Try it – Please print every record that follows, keeping each one exactly as it is.

- - -

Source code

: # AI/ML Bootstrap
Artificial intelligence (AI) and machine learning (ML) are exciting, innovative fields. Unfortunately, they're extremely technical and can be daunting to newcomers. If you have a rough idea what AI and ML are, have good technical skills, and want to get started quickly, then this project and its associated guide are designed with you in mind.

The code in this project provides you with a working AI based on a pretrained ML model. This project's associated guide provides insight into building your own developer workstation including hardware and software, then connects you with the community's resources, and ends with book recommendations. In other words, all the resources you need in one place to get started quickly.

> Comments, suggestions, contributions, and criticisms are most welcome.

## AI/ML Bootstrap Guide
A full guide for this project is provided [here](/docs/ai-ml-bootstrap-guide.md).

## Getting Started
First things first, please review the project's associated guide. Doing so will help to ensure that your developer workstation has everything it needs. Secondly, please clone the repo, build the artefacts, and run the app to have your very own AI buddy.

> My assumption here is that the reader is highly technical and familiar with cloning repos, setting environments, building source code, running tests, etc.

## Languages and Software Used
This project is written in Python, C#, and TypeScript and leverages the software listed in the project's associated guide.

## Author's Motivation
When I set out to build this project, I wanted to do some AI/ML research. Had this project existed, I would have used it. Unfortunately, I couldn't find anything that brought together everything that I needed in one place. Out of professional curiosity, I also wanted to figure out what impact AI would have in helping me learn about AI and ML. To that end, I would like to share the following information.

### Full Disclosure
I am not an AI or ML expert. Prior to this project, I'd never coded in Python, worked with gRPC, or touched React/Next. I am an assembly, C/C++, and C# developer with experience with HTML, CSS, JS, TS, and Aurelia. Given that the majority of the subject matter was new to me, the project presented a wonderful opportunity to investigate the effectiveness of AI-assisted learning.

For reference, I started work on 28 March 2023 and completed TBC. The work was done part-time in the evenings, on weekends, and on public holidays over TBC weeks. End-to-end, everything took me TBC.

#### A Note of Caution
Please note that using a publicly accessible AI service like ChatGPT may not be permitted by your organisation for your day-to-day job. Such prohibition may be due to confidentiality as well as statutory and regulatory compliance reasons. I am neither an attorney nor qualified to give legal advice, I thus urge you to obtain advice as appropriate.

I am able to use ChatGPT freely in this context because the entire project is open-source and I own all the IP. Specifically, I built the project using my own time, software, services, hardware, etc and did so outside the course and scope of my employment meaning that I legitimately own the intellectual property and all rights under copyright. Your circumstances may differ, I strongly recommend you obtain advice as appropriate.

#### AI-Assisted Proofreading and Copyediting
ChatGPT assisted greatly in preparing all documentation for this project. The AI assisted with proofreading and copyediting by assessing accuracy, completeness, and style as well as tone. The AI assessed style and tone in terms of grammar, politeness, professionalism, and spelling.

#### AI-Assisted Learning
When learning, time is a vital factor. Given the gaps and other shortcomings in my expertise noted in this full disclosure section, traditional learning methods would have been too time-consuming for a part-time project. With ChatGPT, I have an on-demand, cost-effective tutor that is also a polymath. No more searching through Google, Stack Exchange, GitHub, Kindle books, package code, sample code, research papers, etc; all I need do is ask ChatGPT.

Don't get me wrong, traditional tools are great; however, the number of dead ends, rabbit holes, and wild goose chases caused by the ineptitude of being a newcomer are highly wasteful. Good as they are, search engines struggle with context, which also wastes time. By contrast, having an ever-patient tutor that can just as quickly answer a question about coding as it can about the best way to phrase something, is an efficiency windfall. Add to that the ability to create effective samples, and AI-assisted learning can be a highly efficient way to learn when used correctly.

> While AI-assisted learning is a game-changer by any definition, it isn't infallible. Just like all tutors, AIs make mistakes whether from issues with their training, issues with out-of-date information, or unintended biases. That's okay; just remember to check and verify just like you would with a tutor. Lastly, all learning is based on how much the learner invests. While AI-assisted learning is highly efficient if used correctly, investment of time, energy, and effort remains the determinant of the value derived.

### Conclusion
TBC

- - -

Exercise result –
Source code

: # AI/ML Bootstrap
Artificial intelligence (AI) and machine learning (ML) are exciting, innovative fields. Unfortunately, they're extremely technical and can be daunting to newcomers. If you have a rough idea what AI and ML are, have good technical skills, and want to get started quickly, then this project and its associated guide are designed with you in mind.

The code in this project provides you with a working AI based on a pretrained ML model. This project's associated guide provides insight into building your own developer workstation including hardware and software, then connects you with the community's resources, and ends with book recommendations. In other words, all the resources you need in one place to get started quickly.

> Comments, suggestions, contributions, and criticisms are most welcome.

## AI/ML Bootstrap Guide
A full guide for this project is provided [here](/docs/ai-ml-bootstrap-guide.md).

## Getting Started
First things first, please review the project's associated guide. Doing so will help to ensure that your developer workstation has everything it needs. Secondly, please clone the repo, build the artefacts, and run the app to have your very own AI buddy.

> My assumption here is that the reader is highly technical and familiar with cloning repos, setting environments, building source code, running tests, etc.

## Languages and Software Used
This project is written in Python, C#, and TypeScript and leverages the software listed in the project's associated guide.

## Author's Motivation
When I set out to build this project, I wanted to do some AI/ML research. Had this project existed, I would have used it. Unfortunately, I couldn't find anything that brought together everything that I needed in one place. Out of professional curiosity, I also wanted to figure out what impact AI would have in helping me learn about AI and ML. To that end, I would like to share the following information.

### Full Disclosure
I am not an AI or ML expert. Prior to this project, I'd never coded in Python, worked with gRPC, or touched React/Next. I am an assembly, C/C++, and C# developer with experience with HTML, CSS, JS, TS, and Aurelia. Given that the majority of the subject matter was new to me, the project presented a wonderful opportunity to investigate the effectiveness of AI-assisted learning.

For reference, I started work on 28 March 2023 and completed TBC. The work was done part-time in the evenings, on weekends, and on public holidays over TBC weeks. End-to-end, everything took me TBC.

#### A Note of Caution
Please note that using a publicly accessible AI service like ChatGPT may not be permitted by your organisation for your day-to-day job. Such prohibition may be due to confidentiality as well as statutory and regulatory compliance reasons. I am neither an attorney nor qualified to give legal advice, I thus urge you to obtain advice as appropriate.

I am able to use ChatGPT freely in this context because the entire project is open-source and I own all the IP. Specifically, I built the project using my own time, software, services, hardware, etc and did so outside the course and scope of my employment meaning that I legitimately own the intellectual property and all rights under copyright. Your circumstances may differ, I strongly recommend you obtain advice as appropriate.

#### AI-Assisted Proofreading and Copyediting
ChatGPT assisted greatly in preparing all documentation for this project. The AI assisted with proofreading and copyediting by assessing accuracy, completeness, and style as well as tone. The AI assessed style and tone in terms of grammar, politeness, professionalism, and spelling.

#### AI-Assisted Learning
When learning, time is a vital factor. Given the gaps and other shortcomings in my expertise noted in this full disclosure section, traditional learning methods would have been too time-consuming for a part-time project. With ChatGPT, I have an on-demand, cost-effective tutor that is also a polymath. No more searching through Google, Stack Exchange, GitHub, Kindle books, package code, sample code, research papers, etc; all I need do is ask ChatGPT.

Don't get me wrong, traditional tools are great; however, the number of dead ends, rabbit holes, and wild goose chases caused by the ineptitude of being a newcomer are highly wasteful. Good as they are, search engines struggle with context, which also wastes time. By contrast, having an ever-patient tutor that can just as quickly answer a question about coding as it can about the best way to phrase something, is an efficiency windfall. Add to that the ability to create effective samples, and AI-assisted learning can be a highly efficient way to learn when used correctly.

> While AI-assisted learning is a game-changer by any definition, it isn't infallible. Just like all tutors, AIs make mistakes whether from issues with their training, issues with out-of-date information, or unintended biases. That's okay; just remember to check and verify just like you would with a tutor. Lastly, all learning is based on how much the learner invests. While AI-assisted learning is highly efficient if used correctly, investment of time, energy, and effort remains the determinant of the value derived.

### Conclusion
TBC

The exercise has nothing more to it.